Naturally occurring substances
Bio-based materials (especially plant-based materials) are used in a variety of building applications, including load-bearing, filling, insulating, and plastering materials.[2] These materials vary in structure depending on the formulation used.[2][3] Plant fibres can be combined with binders and then used in construction to provide thermal, hydric or structural functions. The behaviour of concrete based on plant fibre is mainly governed by the amount of the fibre constituting the material. Several studies have shown that increasing the amount of these plant particles increases porosity, moisture buffering capacity, and maximum absorbed water content on the one side, while decreasing density, thermal conductivity, and compressive strength on the other.
Plant-based materials are largely derived from renewable resources and mainly use co-products from agriculture or the wood industry.
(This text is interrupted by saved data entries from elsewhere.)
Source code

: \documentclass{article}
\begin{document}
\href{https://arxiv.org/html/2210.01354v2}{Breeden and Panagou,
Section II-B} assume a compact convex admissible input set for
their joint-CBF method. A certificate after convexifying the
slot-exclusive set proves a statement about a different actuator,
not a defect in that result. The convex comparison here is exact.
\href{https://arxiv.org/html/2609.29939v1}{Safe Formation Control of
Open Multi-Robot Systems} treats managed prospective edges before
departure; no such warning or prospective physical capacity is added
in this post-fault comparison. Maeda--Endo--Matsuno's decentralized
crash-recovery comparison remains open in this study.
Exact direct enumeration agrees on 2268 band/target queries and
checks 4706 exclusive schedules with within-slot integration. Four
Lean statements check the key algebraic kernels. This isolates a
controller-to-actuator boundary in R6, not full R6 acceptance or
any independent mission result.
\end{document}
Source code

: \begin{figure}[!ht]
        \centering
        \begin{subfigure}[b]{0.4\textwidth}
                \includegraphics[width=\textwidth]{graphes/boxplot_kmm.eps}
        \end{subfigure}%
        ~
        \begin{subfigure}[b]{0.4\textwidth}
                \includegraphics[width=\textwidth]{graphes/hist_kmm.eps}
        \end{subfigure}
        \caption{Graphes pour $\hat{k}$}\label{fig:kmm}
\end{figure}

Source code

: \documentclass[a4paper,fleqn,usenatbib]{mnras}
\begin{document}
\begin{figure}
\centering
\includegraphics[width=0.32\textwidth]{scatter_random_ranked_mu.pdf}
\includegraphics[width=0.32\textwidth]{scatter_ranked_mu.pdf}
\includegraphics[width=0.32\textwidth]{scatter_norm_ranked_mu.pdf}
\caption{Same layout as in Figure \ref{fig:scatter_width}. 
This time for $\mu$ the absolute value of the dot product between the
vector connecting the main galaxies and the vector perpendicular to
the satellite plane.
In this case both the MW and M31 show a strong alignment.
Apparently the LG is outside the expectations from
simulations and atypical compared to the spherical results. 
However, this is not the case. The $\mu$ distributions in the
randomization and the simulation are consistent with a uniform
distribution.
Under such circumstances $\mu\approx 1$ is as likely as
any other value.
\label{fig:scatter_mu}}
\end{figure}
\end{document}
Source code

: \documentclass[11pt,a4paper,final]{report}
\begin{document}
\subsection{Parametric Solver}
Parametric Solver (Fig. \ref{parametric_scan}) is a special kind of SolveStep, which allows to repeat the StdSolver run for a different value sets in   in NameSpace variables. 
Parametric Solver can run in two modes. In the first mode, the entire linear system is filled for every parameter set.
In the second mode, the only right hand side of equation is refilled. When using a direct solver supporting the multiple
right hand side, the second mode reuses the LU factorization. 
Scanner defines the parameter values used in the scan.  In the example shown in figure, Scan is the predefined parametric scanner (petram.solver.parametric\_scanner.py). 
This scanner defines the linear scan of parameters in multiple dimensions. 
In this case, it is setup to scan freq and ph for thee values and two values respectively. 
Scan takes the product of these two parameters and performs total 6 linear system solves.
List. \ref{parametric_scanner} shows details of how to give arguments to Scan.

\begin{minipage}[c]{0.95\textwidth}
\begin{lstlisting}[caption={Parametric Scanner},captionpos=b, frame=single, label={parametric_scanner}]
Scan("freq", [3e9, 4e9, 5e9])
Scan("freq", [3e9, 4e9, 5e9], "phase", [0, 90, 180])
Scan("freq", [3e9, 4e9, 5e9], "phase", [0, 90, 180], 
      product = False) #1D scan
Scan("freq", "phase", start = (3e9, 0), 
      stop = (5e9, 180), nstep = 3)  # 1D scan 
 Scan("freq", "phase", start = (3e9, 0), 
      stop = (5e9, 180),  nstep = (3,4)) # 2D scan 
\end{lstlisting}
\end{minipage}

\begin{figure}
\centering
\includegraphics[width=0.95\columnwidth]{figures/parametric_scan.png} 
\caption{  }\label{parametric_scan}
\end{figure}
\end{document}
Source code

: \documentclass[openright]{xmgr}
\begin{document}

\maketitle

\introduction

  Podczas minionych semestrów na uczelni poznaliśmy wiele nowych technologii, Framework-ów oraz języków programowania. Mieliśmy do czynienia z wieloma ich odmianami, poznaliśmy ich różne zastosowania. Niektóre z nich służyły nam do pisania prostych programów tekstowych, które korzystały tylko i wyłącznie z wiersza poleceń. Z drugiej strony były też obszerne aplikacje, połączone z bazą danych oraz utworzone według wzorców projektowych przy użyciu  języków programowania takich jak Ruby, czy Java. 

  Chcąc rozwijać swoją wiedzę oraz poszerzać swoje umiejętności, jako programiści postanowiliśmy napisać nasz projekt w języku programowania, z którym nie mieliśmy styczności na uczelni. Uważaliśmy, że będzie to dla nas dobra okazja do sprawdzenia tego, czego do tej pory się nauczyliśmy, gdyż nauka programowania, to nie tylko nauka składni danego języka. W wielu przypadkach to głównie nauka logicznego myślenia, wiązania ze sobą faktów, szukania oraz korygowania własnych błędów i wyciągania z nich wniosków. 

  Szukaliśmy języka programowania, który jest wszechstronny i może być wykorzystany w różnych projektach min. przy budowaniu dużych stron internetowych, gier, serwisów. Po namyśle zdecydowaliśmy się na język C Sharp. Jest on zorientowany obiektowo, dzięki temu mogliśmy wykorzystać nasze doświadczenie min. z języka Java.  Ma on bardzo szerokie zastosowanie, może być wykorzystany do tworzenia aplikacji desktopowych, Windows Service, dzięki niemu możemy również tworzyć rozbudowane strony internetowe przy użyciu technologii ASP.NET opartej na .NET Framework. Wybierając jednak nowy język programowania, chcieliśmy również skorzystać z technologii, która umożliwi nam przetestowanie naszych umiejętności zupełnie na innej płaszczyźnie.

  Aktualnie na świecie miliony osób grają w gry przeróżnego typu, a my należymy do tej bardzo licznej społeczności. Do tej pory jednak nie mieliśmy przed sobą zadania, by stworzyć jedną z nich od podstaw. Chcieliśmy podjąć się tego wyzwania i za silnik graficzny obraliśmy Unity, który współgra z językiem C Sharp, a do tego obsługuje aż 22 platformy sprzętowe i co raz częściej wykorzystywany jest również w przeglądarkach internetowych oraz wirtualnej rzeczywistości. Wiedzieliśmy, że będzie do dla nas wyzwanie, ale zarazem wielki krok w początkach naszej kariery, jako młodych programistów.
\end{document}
When used as insulation materials, most bio-based materials exhibit (unlike most other insulation materials) hygroscopic behaviour, combining high water vapour permeability and moisture regulation.[4]
Brush
Brush structures are built entirely from plant parts and were used in various cultures such as Native Americans and[5] pygmy peoples in Africa.[6] These are built mostly with branches, twigs and leaves, and bark, similar to a beaver's lodge. These were variously named wikiups, lean-tos, and so forth.
An extension on the brush building idea is the wattle and daub process in which clay soils or dung, usually cow, are used to fill in and cover a woven brush structure. This gives the structure more thermal mass and strength. Wattle and daub is one of the oldest building techniques.[7] Many older timber frame buildings incorporate wattle and daub as non load bearing walls between the timber frames.
Ice and snow
Snow and occasionally ice,[8] were used by the Inuit peoples for igloos and snow is used to build a shelter called a quinzhee. Ice has also been used for ice hotels as a tourist attraction in northern climates.[9]
Mud and clay
Clay based buildings usually come in two distinct types. One being when the walls are made directly with the mud mixture, and the other being walls built by stacking air-dried building blocks called mud bricks.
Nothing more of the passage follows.